Holly Jade Peers (born 30 July 1986) is an English glamour model born in Salford, Greater Manchester, England.

She began modelling in 2009 when she was discovered by Alison Webster, photographer for The Sun newspaper, after appearing in the local press for a charity march through Manchester city centre to raise money for SOS (Support Our Soldiers). Holly soon started appearing in The Sun's Page 3 (where she is known as Hollie Peers).

She modelled for Page 3, and she also appeared in magazines such as Nuts and Loaded. Peers was at No. 6 in the "Nuts 100 Sexiest Babes 2010". She was also on the front cover of the 2011 and 2012 Page 3 calendars and the 2012 Hot Shots Calendar.

Holly appeared as a "Soccerette" model on Sky TV's Soccer AM television show in 2010. On the show, she revealed that she is fan of the Manchester City football team.

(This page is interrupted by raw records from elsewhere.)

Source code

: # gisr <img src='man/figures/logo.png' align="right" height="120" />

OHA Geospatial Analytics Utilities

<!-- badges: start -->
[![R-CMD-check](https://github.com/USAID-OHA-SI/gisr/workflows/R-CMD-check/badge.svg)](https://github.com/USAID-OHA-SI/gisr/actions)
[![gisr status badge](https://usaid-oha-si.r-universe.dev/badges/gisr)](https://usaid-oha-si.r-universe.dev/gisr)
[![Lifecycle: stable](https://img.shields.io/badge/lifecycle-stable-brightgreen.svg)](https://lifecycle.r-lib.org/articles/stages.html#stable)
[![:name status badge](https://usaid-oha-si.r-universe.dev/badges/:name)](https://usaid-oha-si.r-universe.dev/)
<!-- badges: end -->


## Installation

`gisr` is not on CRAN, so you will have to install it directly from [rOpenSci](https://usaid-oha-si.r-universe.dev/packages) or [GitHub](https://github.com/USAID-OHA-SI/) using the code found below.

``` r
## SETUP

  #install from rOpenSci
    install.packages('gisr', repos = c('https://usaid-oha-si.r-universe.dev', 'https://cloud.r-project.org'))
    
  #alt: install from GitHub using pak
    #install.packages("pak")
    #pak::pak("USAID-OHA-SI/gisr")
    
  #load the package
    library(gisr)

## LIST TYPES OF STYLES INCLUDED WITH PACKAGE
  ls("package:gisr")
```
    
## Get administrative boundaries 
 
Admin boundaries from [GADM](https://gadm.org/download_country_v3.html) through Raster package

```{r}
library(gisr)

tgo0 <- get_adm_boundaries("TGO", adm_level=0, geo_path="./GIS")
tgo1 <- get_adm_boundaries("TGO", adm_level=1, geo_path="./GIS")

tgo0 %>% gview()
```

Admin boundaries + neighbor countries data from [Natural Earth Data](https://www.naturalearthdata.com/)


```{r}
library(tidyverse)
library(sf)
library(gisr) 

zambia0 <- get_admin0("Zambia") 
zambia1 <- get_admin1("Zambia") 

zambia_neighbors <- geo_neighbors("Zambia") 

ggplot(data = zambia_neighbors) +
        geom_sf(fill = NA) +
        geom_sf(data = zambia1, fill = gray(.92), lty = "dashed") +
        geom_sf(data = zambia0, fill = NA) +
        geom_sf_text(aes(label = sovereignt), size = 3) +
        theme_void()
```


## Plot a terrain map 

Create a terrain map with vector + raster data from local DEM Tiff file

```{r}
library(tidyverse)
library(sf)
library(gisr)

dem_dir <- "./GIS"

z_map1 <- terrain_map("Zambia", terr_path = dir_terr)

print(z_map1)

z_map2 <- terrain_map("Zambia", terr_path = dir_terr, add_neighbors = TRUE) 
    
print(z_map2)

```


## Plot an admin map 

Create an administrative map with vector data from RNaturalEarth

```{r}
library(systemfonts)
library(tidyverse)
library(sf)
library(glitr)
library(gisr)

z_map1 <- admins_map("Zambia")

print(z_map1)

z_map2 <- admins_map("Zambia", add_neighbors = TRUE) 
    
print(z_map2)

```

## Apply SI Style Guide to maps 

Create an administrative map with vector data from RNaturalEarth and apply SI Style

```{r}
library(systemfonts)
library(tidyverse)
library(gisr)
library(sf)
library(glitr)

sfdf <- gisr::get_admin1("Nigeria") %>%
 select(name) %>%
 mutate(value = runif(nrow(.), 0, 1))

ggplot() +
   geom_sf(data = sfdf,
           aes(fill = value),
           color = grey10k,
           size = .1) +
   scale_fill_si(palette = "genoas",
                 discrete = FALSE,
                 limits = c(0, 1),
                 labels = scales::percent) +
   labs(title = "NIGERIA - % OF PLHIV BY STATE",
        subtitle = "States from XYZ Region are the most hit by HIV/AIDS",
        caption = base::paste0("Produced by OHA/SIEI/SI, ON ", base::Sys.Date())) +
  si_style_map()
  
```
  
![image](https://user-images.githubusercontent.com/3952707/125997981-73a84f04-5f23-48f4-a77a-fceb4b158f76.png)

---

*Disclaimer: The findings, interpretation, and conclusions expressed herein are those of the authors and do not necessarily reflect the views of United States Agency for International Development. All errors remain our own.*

In 2018, she was banned from driving for 12 months as she was stopped for illegally driving her Fiat 500 car onto the lane of the M60 motorway in Greater Manchester which had been closed off due to roadworks. She was also over the legal alcohol limit.

Latterly in her career, she has modelled for several clothing brands and other websites. In recent years she has appeared on the PinupFiles, May Contain Girl, Onlytease and BodyInMind websites.